**** Given records

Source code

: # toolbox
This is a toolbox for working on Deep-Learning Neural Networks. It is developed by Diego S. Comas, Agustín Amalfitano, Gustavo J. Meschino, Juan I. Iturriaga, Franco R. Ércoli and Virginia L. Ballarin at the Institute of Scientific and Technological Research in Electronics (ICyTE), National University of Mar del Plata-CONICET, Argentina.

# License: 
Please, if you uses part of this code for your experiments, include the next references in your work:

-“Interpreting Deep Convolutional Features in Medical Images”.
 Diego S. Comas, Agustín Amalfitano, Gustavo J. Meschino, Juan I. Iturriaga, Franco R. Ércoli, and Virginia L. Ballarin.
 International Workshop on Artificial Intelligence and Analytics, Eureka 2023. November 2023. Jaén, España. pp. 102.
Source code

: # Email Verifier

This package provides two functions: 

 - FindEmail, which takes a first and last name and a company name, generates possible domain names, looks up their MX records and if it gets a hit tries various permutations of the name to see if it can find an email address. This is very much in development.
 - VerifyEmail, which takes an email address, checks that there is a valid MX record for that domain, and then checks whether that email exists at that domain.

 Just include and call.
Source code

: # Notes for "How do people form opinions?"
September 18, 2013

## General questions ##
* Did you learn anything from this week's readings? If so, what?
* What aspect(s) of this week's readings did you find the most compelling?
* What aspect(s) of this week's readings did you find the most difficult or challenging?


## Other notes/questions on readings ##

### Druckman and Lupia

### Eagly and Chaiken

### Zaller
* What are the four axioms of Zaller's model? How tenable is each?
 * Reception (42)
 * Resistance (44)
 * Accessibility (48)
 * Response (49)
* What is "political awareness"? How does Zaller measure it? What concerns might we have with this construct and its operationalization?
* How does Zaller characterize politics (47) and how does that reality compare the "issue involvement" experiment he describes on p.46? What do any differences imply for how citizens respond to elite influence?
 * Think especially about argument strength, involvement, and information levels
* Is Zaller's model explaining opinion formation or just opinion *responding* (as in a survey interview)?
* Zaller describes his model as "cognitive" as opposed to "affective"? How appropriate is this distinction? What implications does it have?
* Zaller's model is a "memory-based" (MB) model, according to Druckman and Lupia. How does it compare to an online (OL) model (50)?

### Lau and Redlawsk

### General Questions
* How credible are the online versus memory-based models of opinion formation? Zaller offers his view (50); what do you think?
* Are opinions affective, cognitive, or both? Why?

********

**Work request**
Could you write out, exactly as given, the lines from the one holding "### Lau and Redlawsk" through the end of the listing, and nothing else?

**Solution to the exercise**
### Lau and Redlawsk

### General Questions
* How credible are the online versus memory-based models of opinion formation? Zaller offers his view (50); what do you think?
* Are opinions affective, cognitive, or both? Why?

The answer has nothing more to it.